Could you transcribe the material below exactly, without leaving out a single line?

(Material provided)

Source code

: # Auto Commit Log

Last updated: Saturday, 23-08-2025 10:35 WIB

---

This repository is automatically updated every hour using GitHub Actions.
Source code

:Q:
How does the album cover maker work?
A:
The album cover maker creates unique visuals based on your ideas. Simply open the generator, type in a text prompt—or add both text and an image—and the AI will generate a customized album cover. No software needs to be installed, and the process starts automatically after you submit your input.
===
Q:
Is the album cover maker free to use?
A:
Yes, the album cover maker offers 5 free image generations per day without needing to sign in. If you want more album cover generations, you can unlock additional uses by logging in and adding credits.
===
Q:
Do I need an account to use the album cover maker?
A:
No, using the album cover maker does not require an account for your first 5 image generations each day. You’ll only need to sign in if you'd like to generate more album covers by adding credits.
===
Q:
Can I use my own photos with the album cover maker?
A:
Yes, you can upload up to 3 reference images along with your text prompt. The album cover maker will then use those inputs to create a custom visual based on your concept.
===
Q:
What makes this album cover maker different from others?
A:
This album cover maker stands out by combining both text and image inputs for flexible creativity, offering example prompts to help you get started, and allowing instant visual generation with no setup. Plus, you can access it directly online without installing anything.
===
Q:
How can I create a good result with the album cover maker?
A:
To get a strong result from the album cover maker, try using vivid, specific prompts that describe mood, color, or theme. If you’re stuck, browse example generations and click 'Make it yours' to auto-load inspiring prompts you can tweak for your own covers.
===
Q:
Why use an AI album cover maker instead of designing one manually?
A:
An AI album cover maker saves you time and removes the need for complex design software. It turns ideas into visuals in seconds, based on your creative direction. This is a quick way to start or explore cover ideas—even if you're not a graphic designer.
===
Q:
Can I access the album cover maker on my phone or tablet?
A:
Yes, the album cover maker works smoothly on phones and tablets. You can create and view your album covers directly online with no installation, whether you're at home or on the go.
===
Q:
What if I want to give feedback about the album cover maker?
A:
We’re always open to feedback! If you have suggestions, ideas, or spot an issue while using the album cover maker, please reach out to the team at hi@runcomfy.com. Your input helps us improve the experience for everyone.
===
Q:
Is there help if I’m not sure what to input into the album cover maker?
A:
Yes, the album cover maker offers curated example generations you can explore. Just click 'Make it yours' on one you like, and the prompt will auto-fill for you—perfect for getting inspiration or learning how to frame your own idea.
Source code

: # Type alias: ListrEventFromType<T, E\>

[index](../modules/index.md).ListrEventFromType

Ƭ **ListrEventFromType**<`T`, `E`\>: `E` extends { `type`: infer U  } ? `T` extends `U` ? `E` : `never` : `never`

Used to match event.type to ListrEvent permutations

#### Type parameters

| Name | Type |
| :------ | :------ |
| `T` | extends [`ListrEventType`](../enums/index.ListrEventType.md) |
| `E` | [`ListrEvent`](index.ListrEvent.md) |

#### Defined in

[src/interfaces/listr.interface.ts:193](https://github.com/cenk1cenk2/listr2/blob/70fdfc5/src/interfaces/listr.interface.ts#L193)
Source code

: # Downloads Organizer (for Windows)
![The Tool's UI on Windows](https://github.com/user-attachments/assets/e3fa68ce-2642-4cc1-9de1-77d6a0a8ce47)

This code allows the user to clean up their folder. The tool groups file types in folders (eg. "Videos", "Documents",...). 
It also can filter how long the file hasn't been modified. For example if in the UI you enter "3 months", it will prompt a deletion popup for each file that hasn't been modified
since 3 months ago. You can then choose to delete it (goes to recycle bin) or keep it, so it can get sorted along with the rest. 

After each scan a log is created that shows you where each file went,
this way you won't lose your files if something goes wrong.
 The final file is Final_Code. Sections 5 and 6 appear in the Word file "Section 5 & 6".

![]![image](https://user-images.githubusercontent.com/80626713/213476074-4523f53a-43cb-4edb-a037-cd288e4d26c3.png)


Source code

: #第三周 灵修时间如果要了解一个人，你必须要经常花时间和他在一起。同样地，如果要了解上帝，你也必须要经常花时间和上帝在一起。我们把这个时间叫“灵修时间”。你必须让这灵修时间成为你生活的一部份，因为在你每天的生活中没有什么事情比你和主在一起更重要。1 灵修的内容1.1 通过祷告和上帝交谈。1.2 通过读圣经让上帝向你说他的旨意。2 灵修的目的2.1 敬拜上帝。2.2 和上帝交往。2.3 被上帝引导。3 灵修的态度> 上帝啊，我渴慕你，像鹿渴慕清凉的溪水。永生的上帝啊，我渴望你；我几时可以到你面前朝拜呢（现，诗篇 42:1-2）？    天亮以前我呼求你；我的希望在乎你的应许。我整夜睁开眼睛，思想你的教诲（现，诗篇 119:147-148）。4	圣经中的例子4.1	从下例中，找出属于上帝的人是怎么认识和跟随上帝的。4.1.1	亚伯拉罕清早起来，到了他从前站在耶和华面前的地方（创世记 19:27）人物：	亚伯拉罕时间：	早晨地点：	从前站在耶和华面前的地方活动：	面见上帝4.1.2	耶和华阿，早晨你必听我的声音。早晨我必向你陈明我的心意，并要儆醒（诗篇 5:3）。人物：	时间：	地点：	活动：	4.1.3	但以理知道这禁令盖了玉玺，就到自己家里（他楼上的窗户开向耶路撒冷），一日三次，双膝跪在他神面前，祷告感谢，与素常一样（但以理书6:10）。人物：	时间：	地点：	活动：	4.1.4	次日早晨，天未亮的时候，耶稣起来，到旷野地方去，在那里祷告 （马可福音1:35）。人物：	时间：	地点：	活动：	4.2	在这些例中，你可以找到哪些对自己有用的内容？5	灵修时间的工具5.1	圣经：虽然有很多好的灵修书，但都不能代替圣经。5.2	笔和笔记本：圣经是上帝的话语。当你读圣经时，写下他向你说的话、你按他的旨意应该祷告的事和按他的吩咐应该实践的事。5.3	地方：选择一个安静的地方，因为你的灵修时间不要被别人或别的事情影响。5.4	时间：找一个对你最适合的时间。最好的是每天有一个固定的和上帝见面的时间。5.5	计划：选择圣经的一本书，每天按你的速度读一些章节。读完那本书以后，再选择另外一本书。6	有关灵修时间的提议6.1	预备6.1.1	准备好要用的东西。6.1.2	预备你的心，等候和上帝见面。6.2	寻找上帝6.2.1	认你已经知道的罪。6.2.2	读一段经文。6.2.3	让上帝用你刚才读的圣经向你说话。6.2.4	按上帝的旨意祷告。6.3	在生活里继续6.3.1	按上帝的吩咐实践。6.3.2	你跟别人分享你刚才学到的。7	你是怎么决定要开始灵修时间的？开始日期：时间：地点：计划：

(End Material provided)

#### Solution to the problem
Source code

: # Auto Commit Log

Last updated: Saturday, 23-08-2025 10:35 WIB

---

This repository is automatically updated every hour using GitHub Actions.
Source code

:Q:
How does the album cover maker work?
A:
The album cover maker creates unique visuals based on your ideas. Simply open the generator, type in a text prompt—or add both text and an image—and the AI will generate a customized album cover. No software needs to be installed, and the process starts automatically after you submit your input.
===
Q:
Is the album cover maker free to use?
A:
Yes, the album cover maker offers 5 free image generations per day without needing to sign in. If you want more album cover generations, you can unlock additional uses by logging in and adding credits.
===
Q:
Do I need an account to use the album cover maker?
A:
No, using the album cover maker does not require an account for your first 5 image generations each day. You’ll only need to sign in if you'd like to generate more album covers by adding credits.
===
Q:
Can I use my own photos with the album cover maker?
A:
Yes, you can upload up to 3 reference images along with your text prompt. The album cover maker will then use those inputs to create a custom visual based on your concept.
===
Q:
What makes this album cover maker different from others?
A:
This album cover maker stands out by combining both text and image inputs for flexible creativity, offering example prompts to help you get started, and allowing instant visual generation with no setup. Plus, you can access it directly online without installing anything.
===
Q:
How can I create a good result with the album cover maker?
A:
To get a strong result from the album cover maker, try using vivid, specific prompts that describe mood, color, or theme. If you’re stuck, browse example generations and click 'Make it yours' to auto-load inspiring prompts you can tweak for your own covers.
===
Q:
Why use an AI album cover maker instead of designing one manually?
A:
An AI album cover maker saves you time and removes the need for complex design software. It turns ideas into visuals in seconds, based on your creative direction. This is a quick way to start or explore cover ideas—even if you're not a graphic designer.
===
Q:
Can I access the album cover maker on my phone or tablet?
A:
Yes, the album cover maker works smoothly on phones and tablets. You can create and view your album covers directly online with no installation, whether you're at home or on the go.
===
Q:
What if I want to give feedback about the album cover maker?
A:
We’re always open to feedback! If you have suggestions, ideas, or spot an issue while using the album cover maker, please reach out to the team at hi@runcomfy.com. Your input helps us improve the experience for everyone.
===
Q:
Is there help if I’m not sure what to input into the album cover maker?
A:
Yes, the album cover maker offers curated example generations you can explore. Just click 'Make it yours' on one you like, and the prompt will auto-fill for you—perfect for getting inspiration or learning how to frame your own idea.
Source code

: # Type alias: ListrEventFromType<T, E\>

[index](../modules/index.md).ListrEventFromType

Ƭ **ListrEventFromType**<`T`, `E`\>: `E` extends { `type`: infer U  } ? `T` extends `U` ? `E` : `never` : `never`

Used to match event.type to ListrEvent permutations

#### Type parameters

| Name | Type |
| :------ | :------ |
| `T` | extends [`ListrEventType`](../enums/index.ListrEventType.md) |
| `E` | [`ListrEvent`](index.ListrEvent.md) |

#### Defined in

[src/interfaces/listr.interface.ts:193](https://github.com/cenk1cenk2/listr2/blob/70fdfc5/src/interfaces/listr.interface.ts#L193)
Source code

: # Downloads Organizer (for Windows)
![The Tool's UI on Windows](https://github.com/user-attachments/assets/e3fa68ce-2642-4cc1-9de1-77d6a0a8ce47)

This code allows the user to clean up their folder. The tool groups file types in folders (eg. "Videos", "Documents",...). 
It also can filter how long the file hasn't been modified. For example if in the UI you enter "3 months", it will prompt a deletion popup for each file that hasn't been modified
since 3 months ago. You can then choose to delete it (goes to recycle bin) or keep it, so it can get sorted along with the rest. 

After each scan a log is created that shows you where each file went,
this way you won't lose your files if something goes wrong.
 The final file is Final_Code. Sections 5 and 6 appear in the Word file "Section 5 & 6".

![]![image](https://user-images.githubusercontent.com/80626713/213476074-4523f53a-43cb-4edb-a037-cd288e4d26c3.png)


Source code

: #第三周 灵修时间如果要了解一个人，你必须要经常花时间和他在一起。同样地，如果要了解上帝，你也必须要经常花时间和上帝在一起。我们把这个时间叫“灵修时间”。你必须让这灵修时间成为你生活的一部份，因为在你每天的生活中没有什么事情比你和主在一起更重要。1 灵修的内容1.1 通过祷告和上帝交谈。1.2 通过读圣经让上帝向你说他的旨意。2 灵修的目的2.1 敬拜上帝。2.2 和上帝交往。2.3 被上帝引导。3 灵修的态度> 上帝啊，我渴慕你，像鹿渴慕清凉的溪水。永生的上帝啊，我渴望你；我几时可以到你面前朝拜呢（现，诗篇 42:1-2）？    天亮以前我呼求你；我的希望在乎你的应许。我整夜睁开眼睛，思想你的教诲（现，诗篇 119:147-148）。4	圣经中的例子4.1	从下例中，找出属于上帝的人是怎么认识和跟随上帝的。4.1.1	亚伯拉罕清早起来，到了他从前站在耶和华面前的地方（创世记 19:27）人物：	亚伯拉罕时间：	早晨地点：	从前站在耶和华面前的地方活动：	面见上帝4.1.2	耶和华阿，早晨你必听我的声音。早晨我必向你陈明我的心意，并要儆醒（诗篇 5:3）。人物：	时间：	地点：	活动：	4.1.3	但以理知道这禁令盖了玉玺，就到自己家里（他楼上的窗户开向耶路撒冷），一日三次，双膝跪在他神面前，祷告感谢，与素常一样（但以理书6:10）。人物：	时间：	地点：	活动：	4.1.4	次日早晨，天未亮的时候，耶稣起来，到旷野地方去，在那里祷告 （马可福音1:35）。人物：	时间：	地点：	活动：	4.2	在这些例中，你可以找到哪些对自己有用的内容？5	灵修时间的工具5.1	圣经：虽然有很多好的灵修书，但都不能代替圣经。5.2	笔和笔记本：圣经是上帝的话语。当你读圣经时，写下他向你说的话、你按他的旨意应该祷告的事和按他的吩咐应该实践的事。5.3	地方：选择一个安静的地方，因为你的灵修时间不要被别人或别的事情影响。5.4	时间：找一个对你最适合的时间。最好的是每天有一个固定的和上帝见面的时间。5.5	计划：选择圣经的一本书，每天按你的速度读一些章节。读完那本书以后，再选择另外一本书。6	有关灵修时间的提议6.1	预备6.1.1	准备好要用的东西。6.1.2	预备你的心，等候和上帝见面。6.2	寻找上帝6.2.1	认你已经知道的罪。6.2.2	读一段经文。6.2.3	让上帝用你刚才读的圣经向你说话。6.2.4	按上帝的旨意祷告。6.3	在生活里继续6.3.1	按上帝的吩咐实践。6.3.2	你跟别人分享你刚才学到的。7	你是怎么决定要开始灵修时间的？开始日期：时间：地点：计划：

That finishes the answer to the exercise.